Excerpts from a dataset
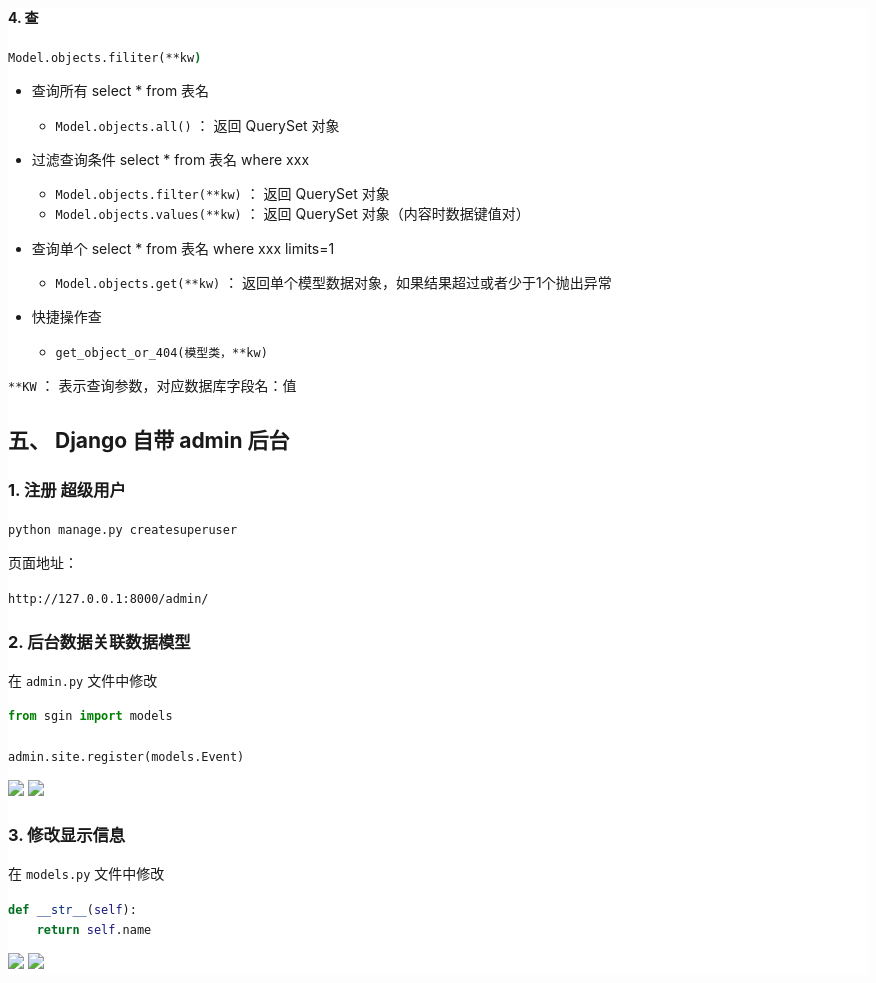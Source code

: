 

#### 4. 查

```cmd 
Model.objects.filiter(**kw)
```

-   查询所有        select * from 表名
    -   `Model.objects.all()` ： 返回 QuerySet 对象

-   过滤查询条件        select * from 表名 where xxx
    -   `Model.objects.filter(**kw)` ： 返回 QuerySet 对象
    -   `Model.objects.values(**kw)` ： 返回 QuerySet 对象（内容时数据键值对）
-   查询单个      select * from 表名 where xxx limits=1
    -   `Model.objects.get(**kw)` ： 返回单个模型数据对象，如果结果超过或者少于1个抛出异常
-   快捷操作查
    -   `get_object_or_404(模型类，**kw)`

`**KW` ： 表示查询参数，对应数据库字段名：值

## 五、 Django 自带 admin 后台

### 1. 注册 超级用户

```cmd
python manage.py createsuperuser
```

页面地址：

`http://127.0.0.1:8000/admin/`

### 2. 后台数据关联数据模型

在 `admin.py` 文件中修改

```python
from sgin import models

admin.site.register(models.Event)
```

![](https://img.pupper.cn/img/20220726095224.png)
![](https://img.pupper.cn/img/20220726095248.png)
### 3.  修改显示信息

在 `models.py` 文件中修改

```python
def __str__(self):
	return self.name
```

![](https://img.pupper.cn/img/20220726095309.png)
![](https://img.pupper.cn/img/20220726095332.png)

## Task to carry out
Give the data above back unchanged, except for the pictures.

## Your response
Source code

: 

#### 4. 查

```cmd 
Model.objects.filiter(**kw)
```

-   查询所有        select * from 表名
    -   `Model.objects.all()` ： 返回 QuerySet 对象

-   过滤查询条件        select * from 表名 where xxx
    -   `Model.objects.filter(**kw)` ： 返回 QuerySet 对象
    -   `Model.objects.values(**kw)` ： 返回 QuerySet 对象（内容时数据键值对）
-   查询单个      select * from 表名 where xxx limits=1
    -   `Model.objects.get(**kw)` ： 返回单个模型数据对象，如果结果超过或者少于1个抛出异常
-   快捷操作查
    -   `get_object_or_404(模型类，**kw)`

`**KW` ： 表示查询参数，对应数据库字段名：值

## 五、 Django 自带 admin 后台

### 1. 注册 超级用户

```cmd
python manage.py createsuperuser
```

页面地址：

`http://127.0.0.1:8000/admin/`

### 2. 后台数据关联数据模型

在 `admin.py` 文件中修改

```python
from sgin import models

admin.site.register(models.Event)
```

![](https://img.pupper.cn/img/20220726095224.png)
![](https://img.pupper.cn/img/20220726095248.png)
### 3.  修改显示信息

在 `models.py` 文件中修改

```python
def __str__(self):
	return self.name
```

![](https://img.pupper.cn/img/20220726095309.png)
![](https://img.pupper.cn/img/20220726095332.png)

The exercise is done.